Twenty-two historic murals have been painstakingly cleaned, restored and are ready to go back on public display when Union Terminal reopens this weekend. The canvas works of Pierre Bourdelle are once again hanging in the Losantiville Dining Room after being taken down several decades ago to prevent further damage.
GBBN Architect Nick Cates says the food-themed murals were sent to New York for restoration.
"They removed the varnish and all the years of nicotine and dirt that had accumulated, which was quite a lot," Cates says. "When we saw these things before they were shipped out they were pretty dark. Some of them you could barely tell what was on them.
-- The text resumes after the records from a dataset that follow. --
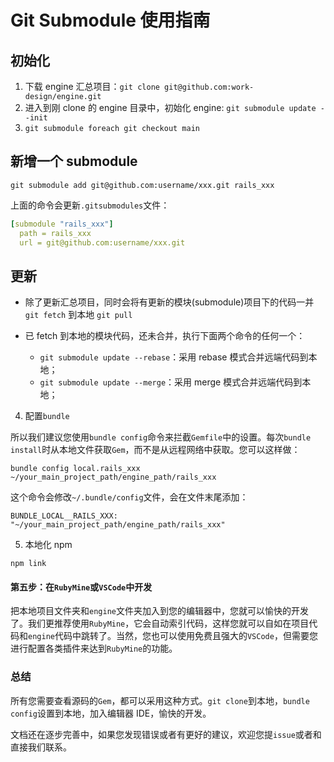 # Git Submodule 使用指南

## 初始化

1. 下载 engine 汇总项目：`git clone git@github.com:work-design/engine.git`
2. 进入到刚 clone 的 engine 目录中，初始化 engine: `git submodule update --init`
3. `git submodule foreach git checkout main`


## 新增一个 submodule

`git submodule add git@github.com:username/xxx.git rails_xxx`

上面的命令会更新`.gitsubmodules`文件：
```yaml
[submodule "rails_xxx"]
  path = rails_xxx
  url = git@github.com:username/xxx.git
```

## 更新

* 除了更新汇总项目，同时会将有更新的模块(submodule)项目下的代码一并 `git fetch` 到本地
`git pull`

* 已 fetch 到本地的模块代码，还未合并，执行下面两个命令的任何一个：
  * `git submodule update --rebase`：采用 rebase 模式合并远端代码到本地；
  * `git submodule update --merge`：采用 merge 模式合并远端代码到本地；

4. 配置`bundle`


所以我们建议您使用`bundle config`命令来拦截`Gemfile`中的设置。每次`bundle install`时从本地文件获取`Gem`，而不是从远程网络中获取。您可以这样做：

```shell
bundle config local.rails_xxx ~/your_main_project_path/engine_path/rails_xxx
```

这个命令会修改`~/.bundle/config`文件，会在文件末尾添加：

```
BUNDLE_LOCAL__RAILS_XXX: "~/your_main_project_path/engine_path/rails_xxx"
```

5. 本地化 npm

```shell
npm link 
```

#### 第五步：在`RubyMine`或`VSCode`中开发

把本地项目文件夹和`engine`文件夹加入到您的编辑器中，您就可以愉快的开发了。我们更推荐使用`RubyMine`，它会自动索引代码，这样您就可以自如在项目代码和`engine`代码中跳转了。当然，您也可以使用免费且强大的`VSCode`，但需要您进行配置各类插件来达到`RubyMine`的功能。

### 总结

所有您需要查看源码的`Gem`，都可以采用这种方式。`git clone`到本地，`bundle config`设置到本地，加入编辑器 IDE，愉快的开发。

文档还在逐步完善中，如果您发现错误或者有更好的建议，欢迎您提`issue`或者和直接我们联系。
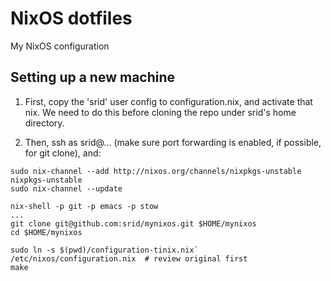 # NixOS dotfiles

My NixOS configuration

## Setting up a new machine

1. First, copy the 'srid' user config to configuration.nix, and activate that nix. We need to do this before cloning the repo under srid's home directory. 

1. Then, ssh as srid@... (make sure port forwarding is enabled, if possible, for git clone), and:

```
sudo nix-channel --add http://nixos.org/channels/nixpkgs-unstable nixpkgs-unstable
sudo nix-channel --update

nix-shell -p git -p emacs -p stow
...
git clone git@github.com:srid/mynixos.git $HOME/mynixos
cd $HOME/mynixos 

sudo ln -s $(pwd)/configuration-tinix.nix` /etc/nixos/configuration.nix  # review original first
make
```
But they were able to get that layer of soot and dirt off and then infill paint and revarnish them so it brings all their color back to life."
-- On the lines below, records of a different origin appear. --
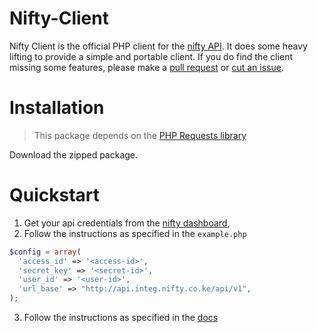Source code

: Nifty-Client
=======================================
Nifty Client is the official PHP client for the [nifty API](http://docs.nifty.co.ke/).
It does some heavy lifting to provide a simple and portable client.
If you do find the client missing some features, please make a [pull request](https://github.com/east36/php-nifty-client/pulls)
or [cut an issue](https://github.com/east36/php-nifty-client/issues).

Installation
===============
>This package depends on the [PHP Requests library](https://github.com/rmccue/Requests)

Download the zipped package.

Quickstart
=============

1. Get your api credentials from the [nifty dashboard](https://www.integ.nifty.co.ke/users/register/),
2. Follow the instructions as specified in the `example.php`

```php
$config = array(
  'access_id' => '<access-id>',
  'secret_key' => '<secret-id>',
  'user_id' => '<user-id>',
  'url_base' => "http://api.integ.nifty.co.ke/api/v1",
);
```
3. Follow the instructions as specified in the [docs](docs.nifty.co.ke)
Restorers worried one of the 22 canvas murals was beyond repair and would have to be recreated.
"It had a lot of missing paint. It had a lot of dirt on it and it had been roughed up over time," Cates remembers. "After they got it to the studio they thought that it was worth giving it a try, so they went through a whole process to remove the layer of varnish and the dirt. Then after they did that, there was enough there that they thought that they could try it. They did a lot of infill painting and actually did a great job of restoring it."
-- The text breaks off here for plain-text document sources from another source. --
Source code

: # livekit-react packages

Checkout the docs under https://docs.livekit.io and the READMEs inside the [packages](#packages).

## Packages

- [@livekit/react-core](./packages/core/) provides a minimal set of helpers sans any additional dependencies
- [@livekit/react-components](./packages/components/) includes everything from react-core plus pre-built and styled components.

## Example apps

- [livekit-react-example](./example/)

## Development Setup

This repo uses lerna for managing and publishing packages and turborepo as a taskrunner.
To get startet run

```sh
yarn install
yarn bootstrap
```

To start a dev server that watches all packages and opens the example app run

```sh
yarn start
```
Bourdelle's ceiling mural in the entry vestibule has also been brought back to life. A small section was left as-is so visitors with a careful eye can see how much work was done.
The Losantiville Dining Room will now serve as the main lunch room. If you look down, you'll see concrete patches and outlines of where the original lunch counter stools once stood. New green terrazzo was installed in the flooring to show were the serpentine lunch counter would have been.

The colors in the paintings are similar to those in the room, all having been designed to flow together. Cates says it's clear they were created for this particular space.
The paintings may give the allusion of being a typical size, but each is roughly six feet tall, Cates estimates. They vary in width depending on their location around the upper boarder of the room's high ceiling.
Restoration crews used old pictures of the lunch room to determine the original location of each mural.

The paintings were done on canvas which was affixed to the plaster walls rather than wooden stretchers. They remained on the walls through the 1980s. Cates says they were taken down and put in storage when the Cincinnati Museum Center moved in because there was damage to the ceiling and some mechanical systems were being replaced.
Some of the murals feature still lifes of fruits and vegetables and bread while others depict live animals.
Pierre Bourdelle was a French-born artist that did a lot of work for railways during his career. According to the Cincinnati History Library archives, "Bourdelle would ultimately create 5,496-square feet of work for Union Terminal, by far the largest single project of his career."

According to FrenchSculpture.org, Bourdelle's Union Terminal interior works "define American Art Deco, a result of the synthesis of Austro-German modernism with French Art Deco."
The Cincinnati Museum Center reopens in the renovated and restored Union Terminal Nov. 17.